A major strength of our study was the large sample population study with access to individual participant data of high validity and with the relevant SNPs available for both 25(OH)D serum concentration and FFM. Furthermore, the use of the Mendelian randomisation approach allowed us to examine the potential causal effects of serum 25(OH)D, largely without the disadvantages of confounding or reverse causation.

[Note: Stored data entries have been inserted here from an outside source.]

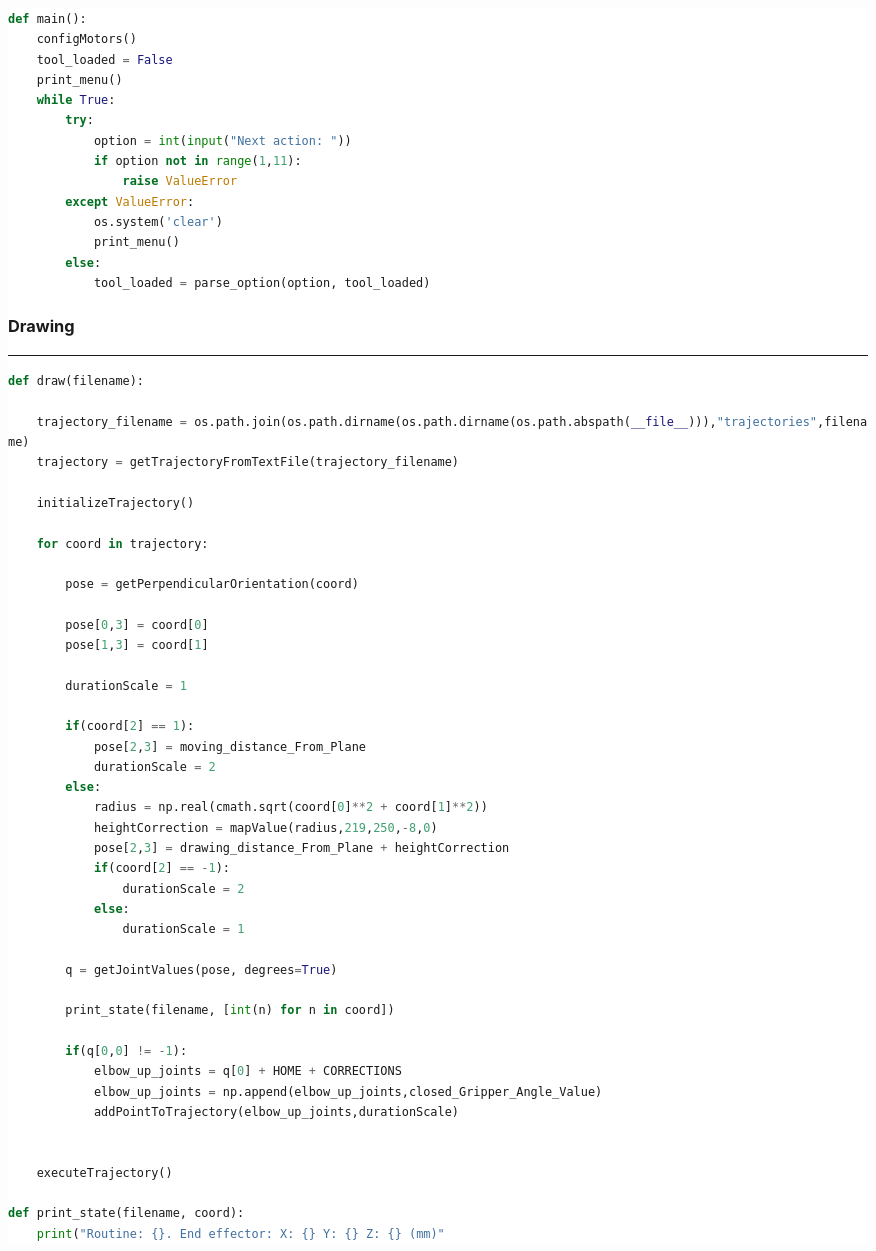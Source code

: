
 ```python
def main():
    configMotors()
    tool_loaded = False
    print_menu()
    while True:
        try:
            option = int(input("Next action: "))
            if option not in range(1,11):
                raise ValueError
        except ValueError:
            os.system('clear')
            print_menu()
        else:
            tool_loaded = parse_option(option, tool_loaded)
```

### Drawing
___

```python
def draw(filename):

    trajectory_filename = os.path.join(os.path.dirname(os.path.dirname(os.path.abspath(__file__))),"trajectories",filename)
    trajectory = getTrajectoryFromTextFile(trajectory_filename)

    initializeTrajectory()

    for coord in trajectory:

        pose = getPerpendicularOrientation(coord)

        pose[0,3] = coord[0]
        pose[1,3] = coord[1]

        durationScale = 1

        if(coord[2] == 1):
            pose[2,3] = moving_distance_From_Plane
            durationScale = 2
        else:
            radius = np.real(cmath.sqrt(coord[0]**2 + coord[1]**2))
            heightCorrection = mapValue(radius,219,250,-8,0)
            pose[2,3] = drawing_distance_From_Plane + heightCorrection
            if(coord[2] == -1):
                durationScale = 2
            else:
                durationScale = 1

        q = getJointValues(pose, degrees=True)

        print_state(filename, [int(n) for n in coord])

        if(q[0,0] != -1):
            elbow_up_joints = q[0] + HOME + CORRECTIONS
            elbow_up_joints = np.append(elbow_up_joints,closed_Gripper_Angle_Value)
            addPointToTrajectory(elbow_up_joints,durationScale)
            

    executeTrajectory()

def print_state(filename, coord):
    print("Routine: {}. End effector: X: {} Y: {} Z: {} (mm)"
```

A potential limitation of this study is the use of segmental bioelectrical impedance analysis (BIA) as the method for determining FFM in the UK Biobank cohort. The accuracy of BIA measurement is known to be affected by hydration status; however the UK Biobank protocol did not specify any procedures to standardise some determinants of hydration before the assessment. This could potentially lead to inaccuracies in the values attained for FFM (51). Furthermore, evidence suggests that BIA is less accurate at high BMI levels (52) and considering the range of BMI included in the UK Biobank cohort, this should be taken into consideration with these results.

Conclusions

Evidence for a potentially causal association of serum 25(OH)D with total, trunk and arm FFM was found. However, the relationship between serum 25(OH)D and leg FFM was not statistically significant. This finding highlights the importance of maintaining sufficient 25(OH)D status throughout the life course in order to maintain adequate lean mass, a factor associated with multiple chronic disease. Future research should address the causal role and potential mechanisms of serum 25(OH)D on FFM accrual and maintenance as well as the apparent lack of effect on leg FFM.